Crystal Blanton —  November 4, 2013 — 7 Comments

IMG_2836There are so many different ways to celebrate during this time of year, and the plethora of Pagan celebrations go throughout the month of October and through the first week of November. While a large majority of Pagan practices happen on October 31st or November 1st, the actual astrological day for Samhain this year is November 7th, lending for more time to have more celebrations. Festivals of ancestral honor continue in many different traditions and cultures; two of the most known, of course, include Dias De Los Muertos ending November 2nd, and All Saints Day on November 1st.

After writing my ancestral piece last month, we were contacted by a priestess in the Bay Area about her coven’s practices and process of ancestral worship. I took the opportunity to correspond with Cynthia of Circle of Winged Toads, a coven that is a descendant from the Compost Coven started in the 70’s, because I was very moved by the pictures of their elaborate ancestor altar.

Different practices dictate different processes, and the length of time needed for the preparation of any rite; practices at this time of year can take a matter of days or weeks to get ready for.  This is one of the covens that take a lot of time in preparation to put up their ancestor altar every year.  I found the pictures of the altar that were sent to the Wild Hunt fantastic and quite fascinating. Cynthia answered a few questions for me about the altar and ancestral practice during this time of year.

IMG_2835What do you find to be important about this time of year?

I feel connecting with ancestral spirits and my own mortality is important at this time of year. I also want to honor those in the community who have passed. This year I noticed that where as I used to have several people each year who had died from AIDs now it is bicyclists here in San Francisco. So I hung white ghost bikes on the altar.

How long have you been building this ancestral altar?

I have been doing this for around 25 years. It started pretty simple using the buffet in my dining room. As I continued to host our covens ritual each year people would leave things behind. So when I take the altar down I save photos and drawings for the next year. Thanks goddess I have an attic.

When do you put it up and take it down, and how long does it take?

I put it up over 2-3 days in early to mid October. Then fine turn as I meditate with the spirits each evening. I leave it up until early November so I can appreciate the transformation after the covens ritual on Samhain night.

What types of things do you look for in a well-crafted altar and how do you gauge what should go on it?

It’s all about the spirit.

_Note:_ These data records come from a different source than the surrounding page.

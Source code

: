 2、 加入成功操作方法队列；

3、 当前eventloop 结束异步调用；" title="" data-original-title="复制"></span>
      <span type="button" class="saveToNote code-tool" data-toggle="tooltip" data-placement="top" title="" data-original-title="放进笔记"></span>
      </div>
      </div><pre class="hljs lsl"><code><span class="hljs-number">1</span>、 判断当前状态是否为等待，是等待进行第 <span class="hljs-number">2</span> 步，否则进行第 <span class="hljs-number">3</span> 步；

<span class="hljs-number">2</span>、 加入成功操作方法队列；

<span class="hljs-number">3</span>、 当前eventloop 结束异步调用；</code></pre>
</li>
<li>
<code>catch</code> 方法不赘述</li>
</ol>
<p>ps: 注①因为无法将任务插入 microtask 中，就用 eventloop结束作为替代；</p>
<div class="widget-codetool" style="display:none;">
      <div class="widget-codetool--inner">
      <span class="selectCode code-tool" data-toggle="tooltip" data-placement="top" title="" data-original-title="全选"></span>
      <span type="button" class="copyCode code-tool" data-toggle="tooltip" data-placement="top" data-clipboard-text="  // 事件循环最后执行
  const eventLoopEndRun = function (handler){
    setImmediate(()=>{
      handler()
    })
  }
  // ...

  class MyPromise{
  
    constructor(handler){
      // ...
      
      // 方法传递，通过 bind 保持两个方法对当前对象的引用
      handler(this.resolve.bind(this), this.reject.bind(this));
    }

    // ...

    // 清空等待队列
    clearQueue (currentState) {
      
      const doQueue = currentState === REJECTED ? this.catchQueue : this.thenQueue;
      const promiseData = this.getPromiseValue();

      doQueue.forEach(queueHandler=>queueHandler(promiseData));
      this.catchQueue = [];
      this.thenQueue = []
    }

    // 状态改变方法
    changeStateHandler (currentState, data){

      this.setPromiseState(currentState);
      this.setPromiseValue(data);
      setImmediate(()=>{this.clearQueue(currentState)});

Items that belonged to my grandmother always have pride of place. I am fortunate to live in San Francisco within walking distance of the Mission district where I can find many Dia De Los Muertos items that are beautifully made. I like a touch of whimsey too.

IMG_2837Inspiration, creativity, and ideas can be ignited by the sharing of some of the incredible practices of other Pagans.   I hope you enjoy the pictures of this incredible and detailed altar as much as I did.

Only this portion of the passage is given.